“Extraordinary revelations emerged Tuesday about the tense — and, at times, allegedly physical — closed-door meetings between senior executives at CBS and Viacom, which remain locked in a battle over a potential merger,” NBC News reports. “Legal filings describe how Shari Redstone, one of the most powerful women in media, was reportedly manhandled by Charles Gifford, a member of the CBS board, with Gifford ‘grabbing her face and directing her to listen to him.'”
The report adds: “Redstone, 64, who is vice chairman of CBS and Viacom and the daughter of the ailing media mogul Sumner Redstone, is under fire from CBS, which claims that National Amusements, the holding company that retains 80 percent of the voting shares in CBS and Viacom, was usurping its role by trying to force a merger of the two and potentially replace CBS board members.
“Redstone suggested that Gifford, for one, not be renominated. After one meeting got physical, according to the filing, Gifford later told Redstone that he had meant no offense, adding ‘that was how he treats his daughters when he wants their attention.’ Redstone said she responded that ‘she was not Mr. Gifford’s daughter but instead the vice chair of CBS.'”
The latest filings in the ongoing legal dispute were made today by National Amusements Inc. in Delaware Chancery Court. The NAI filings call efforts by CBS to dilute NAI’s voting rights “unprecedented, unjustified and unlawful.”

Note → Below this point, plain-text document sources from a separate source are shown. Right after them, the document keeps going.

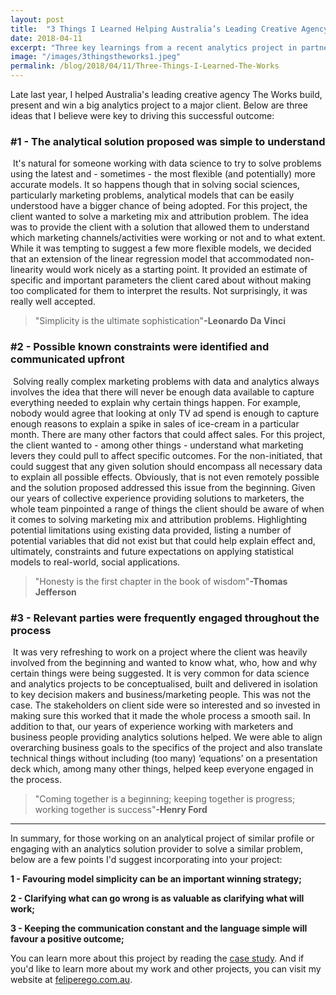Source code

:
 ```yaml
---
layout: post
title:  "3 Things I Learned Helping Australia’s Leading Creative Agency Win A Large Analytics Project In Less Than A Week"
date: 2018-04-11
excerpt: "Three key learnings from a recent analytics project in partnership with The Works, a leading creative agency."
image: "/images/3thingstheworks1.jpeg"
permalink: /blog/2018/04/11/Three-Things-I-Learned-The-Works
---
```


Late last year, I helped Australia's leading creative agency The Works build, present and win a big analytics project to a major client. Below are three ideas that I believe were key to driving this successful outcome:

<h3>#1 - The analytical solution proposed was simple to understand</h3>
<span class="image left"><img src="{{ "/images/3thingstheworks2.jpeg" | absolute_url }}" alt="" /></span> It's natural for someone working with data science to try to solve problems using the latest and - sometimes - the most flexible (and potentially) more accurate models. It so happens though that in solving social sciences, particularly marketing problems, analytical models that can be easily understood have a bigger chance of being adopted. For this project, the client wanted to solve a marketing mix and attribution problem. The idea was to provide the client with a solution that allowed them to understand which marketing channels/activities were working or not and to what extent. While it was tempting to suggest a few more flexible models, we decided that an extension of the linear regression model that accommodated non-linearity would work nicely as a starting point. It provided an estimate of specific and important parameters the client cared about without making too complicated for them to interpret the results. Not surprisingly, it was really well accepted.

<blockquote>"Simplicity is the ultimate sophistication"<strong>-Leonardo Da Vinci</strong></blockquote>


<h3>#2 - Possible known constraints were identified and communicated upfront</h3>
<span class="image right"><img src="{{ "/images/3thingstheworks3.jpg" | absolute_url }}" alt="" /></span> Solving really complex marketing problems with data and analytics always involves the idea that there will never be enough data available to capture everything needed to explain why certain things happen. For example, nobody would agree that looking at only TV ad spend is enough to capture enough reasons to explain a spike in sales of ice-cream in a particular month. There are many other factors that could affect sales. For this project, the client wanted to - among other things - understand what marketing levers they could pull to affect specific outcomes. For the non-initiated, that could suggest that any given solution should encompass all necessary data to explain all possible effects. Obviously, that is not even remotely possible and the solution proposed addressed this issue from the beginning.  Given our years of collective experience providing solutions to marketers, the whole team pinpointed a range of things the client should be aware of when it comes to solving marketing mix and attribution problems. Highlighting potential limitations using existing data provided, listing a number of potential variables that did not exist but that could help explain effect and, ultimately, constraints and future expectations on applying statistical models to real-world, social applications. 

<blockquote>"Honesty is the first chapter in the book of wisdom"<strong>-Thomas Jefferson</strong></blockquote>

<h3>#3 - Relevant parties were frequently engaged throughout the process</h3>
<span class="image left"><img src="{{ "/images/3thingstheworks4.jpg" | absolute_url }}" alt="" /></span> It was very refreshing to work on a project where the client was heavily involved from the beginning and wanted to know what, who, how and why certain things were being suggested. It is very common for data science and analytics projects to be conceptualised, built and delivered in isolation to key decision makers and business/marketing people. This was not the case. The stakeholders on client side were so interested and so invested in making sure this worked that it made the whole process a smooth sail. In addition to that, our years of experience working with marketers and business people providing analytics solutions helped. We were able to align overarching business goals to the specifics of the project and also translate technical things without including (too many) ‘equations’ on a presentation deck which, among many other things, helped keep everyone engaged in the process.
 
<blockquote>"Coming together is a beginning; keeping together is progress; working together is success"<strong>-Henry Ford</strong></blockquote>

<hr>

In summary, for those working on an analytical project of similar profile or engaging with an analytics solution provider to solve a similar problem, below are a few points I'd suggest incorporating into your project:

<strong>1 - Favouring model simplicity can be an important winning strategy;</strong>

<strong>2 - Clarifying what can go wrong is as valuable as clarifying what will work;</strong>

<strong>3 -  Keeping the communication constant and the language simple will favour a positive outcome;</strong>
  
You can learn more about this project by reading the <a href="https://feliperego.github.io/cases/2017/10/15/The-Works-Marketing-Mix-Model">case study</a>. And if you'd like to learn more about my work and other projects, you can visit my website at <a href="https://feliperego.github.io/">feliperego.com.au</a>.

CBS issued a statement today in response to the complaint from National Amusements, saying: “Today’s reactive complaint from NAI was not unexpected. The amended complaint filed last week by CBS and its Special Committee details the ways in which NAI misused its power to the detriment of CBS shareholders, and was submitted after careful deliberation by all involved. We continue to believe firmly in our position.”
NBC News adds: “CBS, which was once tied to Viacom but separated in 2006, is trying to dilute National Amusements’ control and prevent a potential merger. National Amusements fired back by changing CBS bylaws to prevent a potential dilution of its voting stock. The two parties are now in court.”